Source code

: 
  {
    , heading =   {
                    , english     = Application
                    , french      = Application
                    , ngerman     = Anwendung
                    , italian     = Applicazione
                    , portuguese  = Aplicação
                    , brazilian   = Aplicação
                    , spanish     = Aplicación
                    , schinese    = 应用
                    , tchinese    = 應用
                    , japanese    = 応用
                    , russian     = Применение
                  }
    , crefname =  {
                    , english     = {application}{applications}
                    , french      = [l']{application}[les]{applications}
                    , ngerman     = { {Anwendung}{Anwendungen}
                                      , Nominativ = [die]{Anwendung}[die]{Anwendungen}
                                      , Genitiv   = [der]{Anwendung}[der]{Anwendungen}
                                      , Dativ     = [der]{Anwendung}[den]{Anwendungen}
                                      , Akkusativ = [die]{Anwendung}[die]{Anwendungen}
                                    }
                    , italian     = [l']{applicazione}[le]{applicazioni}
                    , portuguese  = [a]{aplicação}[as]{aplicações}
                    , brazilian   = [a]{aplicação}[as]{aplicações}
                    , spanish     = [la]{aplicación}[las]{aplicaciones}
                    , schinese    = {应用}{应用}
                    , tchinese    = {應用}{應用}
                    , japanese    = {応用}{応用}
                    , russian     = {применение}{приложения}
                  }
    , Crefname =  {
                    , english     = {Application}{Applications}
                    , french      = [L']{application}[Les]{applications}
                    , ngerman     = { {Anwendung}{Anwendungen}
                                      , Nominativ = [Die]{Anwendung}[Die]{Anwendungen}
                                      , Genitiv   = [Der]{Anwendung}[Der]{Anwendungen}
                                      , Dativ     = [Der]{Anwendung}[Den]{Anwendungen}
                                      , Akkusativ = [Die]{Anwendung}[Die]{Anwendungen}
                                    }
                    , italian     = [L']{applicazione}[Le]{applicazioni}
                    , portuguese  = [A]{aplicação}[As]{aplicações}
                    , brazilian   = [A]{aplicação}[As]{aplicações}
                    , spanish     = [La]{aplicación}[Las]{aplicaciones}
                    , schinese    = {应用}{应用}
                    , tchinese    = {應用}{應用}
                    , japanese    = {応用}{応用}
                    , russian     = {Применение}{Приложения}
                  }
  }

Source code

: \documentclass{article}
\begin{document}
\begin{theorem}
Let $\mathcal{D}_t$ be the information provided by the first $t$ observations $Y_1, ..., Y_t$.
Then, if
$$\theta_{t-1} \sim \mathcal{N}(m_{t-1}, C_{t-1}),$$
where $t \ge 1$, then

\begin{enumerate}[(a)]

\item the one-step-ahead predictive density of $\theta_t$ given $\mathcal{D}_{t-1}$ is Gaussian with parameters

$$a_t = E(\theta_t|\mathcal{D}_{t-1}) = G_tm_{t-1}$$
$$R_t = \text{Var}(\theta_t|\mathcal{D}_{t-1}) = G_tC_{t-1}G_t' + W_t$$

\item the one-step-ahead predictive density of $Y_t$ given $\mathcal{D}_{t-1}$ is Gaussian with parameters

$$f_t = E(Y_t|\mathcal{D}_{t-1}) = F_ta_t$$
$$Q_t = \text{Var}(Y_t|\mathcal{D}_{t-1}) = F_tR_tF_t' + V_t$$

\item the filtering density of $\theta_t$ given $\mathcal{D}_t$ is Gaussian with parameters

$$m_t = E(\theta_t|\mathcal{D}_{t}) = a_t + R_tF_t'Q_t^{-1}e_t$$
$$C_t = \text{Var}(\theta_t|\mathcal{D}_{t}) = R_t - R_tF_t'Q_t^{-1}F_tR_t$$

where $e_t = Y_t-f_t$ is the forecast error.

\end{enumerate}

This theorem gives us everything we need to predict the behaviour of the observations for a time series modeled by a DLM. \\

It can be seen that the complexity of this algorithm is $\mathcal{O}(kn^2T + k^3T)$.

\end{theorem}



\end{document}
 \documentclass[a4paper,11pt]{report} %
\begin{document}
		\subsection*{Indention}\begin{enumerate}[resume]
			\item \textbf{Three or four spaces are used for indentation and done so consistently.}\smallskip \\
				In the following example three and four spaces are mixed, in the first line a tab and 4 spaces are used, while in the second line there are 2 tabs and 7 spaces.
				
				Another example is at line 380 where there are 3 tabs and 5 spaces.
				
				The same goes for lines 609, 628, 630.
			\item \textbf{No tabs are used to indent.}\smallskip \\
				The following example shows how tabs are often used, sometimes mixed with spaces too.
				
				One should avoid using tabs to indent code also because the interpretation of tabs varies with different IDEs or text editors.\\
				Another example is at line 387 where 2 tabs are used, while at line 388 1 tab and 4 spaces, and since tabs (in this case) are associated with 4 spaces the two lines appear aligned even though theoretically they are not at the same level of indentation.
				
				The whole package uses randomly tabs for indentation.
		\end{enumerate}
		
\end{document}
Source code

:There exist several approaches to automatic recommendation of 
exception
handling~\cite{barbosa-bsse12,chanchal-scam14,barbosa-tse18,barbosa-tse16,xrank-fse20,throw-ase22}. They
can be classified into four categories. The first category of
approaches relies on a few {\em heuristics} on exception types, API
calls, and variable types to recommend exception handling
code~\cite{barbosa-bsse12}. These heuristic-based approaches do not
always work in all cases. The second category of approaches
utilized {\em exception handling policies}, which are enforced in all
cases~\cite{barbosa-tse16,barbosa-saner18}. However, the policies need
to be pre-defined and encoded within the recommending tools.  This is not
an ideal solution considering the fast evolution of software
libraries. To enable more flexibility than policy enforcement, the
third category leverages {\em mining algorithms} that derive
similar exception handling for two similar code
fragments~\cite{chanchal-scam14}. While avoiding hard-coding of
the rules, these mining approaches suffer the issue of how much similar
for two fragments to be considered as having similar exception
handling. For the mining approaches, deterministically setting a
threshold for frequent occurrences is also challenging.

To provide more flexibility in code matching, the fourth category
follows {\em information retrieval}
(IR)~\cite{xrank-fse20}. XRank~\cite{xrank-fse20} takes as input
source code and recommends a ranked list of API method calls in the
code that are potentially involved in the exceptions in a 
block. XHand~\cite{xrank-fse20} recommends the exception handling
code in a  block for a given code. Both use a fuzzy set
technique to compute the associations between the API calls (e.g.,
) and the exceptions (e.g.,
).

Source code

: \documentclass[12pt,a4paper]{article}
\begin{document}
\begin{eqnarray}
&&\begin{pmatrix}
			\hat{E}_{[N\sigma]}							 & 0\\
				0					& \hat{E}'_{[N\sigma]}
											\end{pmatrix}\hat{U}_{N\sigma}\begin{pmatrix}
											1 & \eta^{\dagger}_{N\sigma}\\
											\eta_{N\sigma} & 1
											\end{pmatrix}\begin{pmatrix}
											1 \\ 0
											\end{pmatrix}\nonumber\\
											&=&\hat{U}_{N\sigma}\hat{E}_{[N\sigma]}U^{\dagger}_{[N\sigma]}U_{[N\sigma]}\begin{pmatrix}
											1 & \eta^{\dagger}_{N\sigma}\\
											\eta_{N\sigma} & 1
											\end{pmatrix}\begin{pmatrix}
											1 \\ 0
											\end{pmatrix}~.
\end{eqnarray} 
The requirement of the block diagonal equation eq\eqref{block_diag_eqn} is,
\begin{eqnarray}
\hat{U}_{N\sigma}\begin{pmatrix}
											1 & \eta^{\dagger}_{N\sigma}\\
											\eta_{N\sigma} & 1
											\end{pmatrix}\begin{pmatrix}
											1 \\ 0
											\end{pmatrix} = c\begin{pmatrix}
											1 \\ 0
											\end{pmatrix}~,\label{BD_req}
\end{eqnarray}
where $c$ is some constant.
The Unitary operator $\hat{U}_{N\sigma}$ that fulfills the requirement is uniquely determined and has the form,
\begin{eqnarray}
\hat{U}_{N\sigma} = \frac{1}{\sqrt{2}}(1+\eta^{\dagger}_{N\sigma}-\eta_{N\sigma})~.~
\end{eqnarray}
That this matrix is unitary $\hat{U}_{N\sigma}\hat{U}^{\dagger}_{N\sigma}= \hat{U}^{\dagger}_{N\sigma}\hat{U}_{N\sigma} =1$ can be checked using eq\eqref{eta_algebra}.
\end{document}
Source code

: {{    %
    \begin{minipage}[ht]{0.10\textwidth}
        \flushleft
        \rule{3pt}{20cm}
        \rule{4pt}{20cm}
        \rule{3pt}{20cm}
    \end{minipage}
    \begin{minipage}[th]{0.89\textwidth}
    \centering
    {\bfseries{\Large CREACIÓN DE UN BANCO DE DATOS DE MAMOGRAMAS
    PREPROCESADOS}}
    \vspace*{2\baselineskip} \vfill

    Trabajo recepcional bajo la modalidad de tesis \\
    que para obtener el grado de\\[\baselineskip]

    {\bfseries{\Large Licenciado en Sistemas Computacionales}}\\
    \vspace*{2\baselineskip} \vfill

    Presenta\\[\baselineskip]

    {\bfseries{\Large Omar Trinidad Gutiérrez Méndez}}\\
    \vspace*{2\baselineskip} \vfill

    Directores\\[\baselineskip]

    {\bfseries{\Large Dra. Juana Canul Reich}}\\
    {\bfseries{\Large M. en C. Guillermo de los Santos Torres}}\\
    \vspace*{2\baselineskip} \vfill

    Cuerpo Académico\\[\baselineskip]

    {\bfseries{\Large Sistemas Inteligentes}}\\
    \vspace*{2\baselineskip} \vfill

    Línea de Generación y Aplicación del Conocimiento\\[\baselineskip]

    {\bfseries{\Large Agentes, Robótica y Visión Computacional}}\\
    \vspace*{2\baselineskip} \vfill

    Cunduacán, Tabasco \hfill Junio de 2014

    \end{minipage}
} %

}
────────────────────────────────────────
If a line in the entries holds the string "cite", copy it.

* **Solution**
handling~\cite{barbosa-bsse12,chanchal-scam14,barbosa-tse18,barbosa-tse16,xrank-fse20,throw-ase22}. They
code~\cite{barbosa-bsse12}. These heuristic-based approaches do not
cases~\cite{barbosa-tse16,barbosa-saner18}. However, the policies need
fragments~\cite{chanchal-scam14}. While avoiding hard-coding of
(IR)~\cite{xrank-fse20}. XRank~\cite{xrank-fse20} takes as input
block. XHand~\cite{xrank-fse20} recommends the exception handling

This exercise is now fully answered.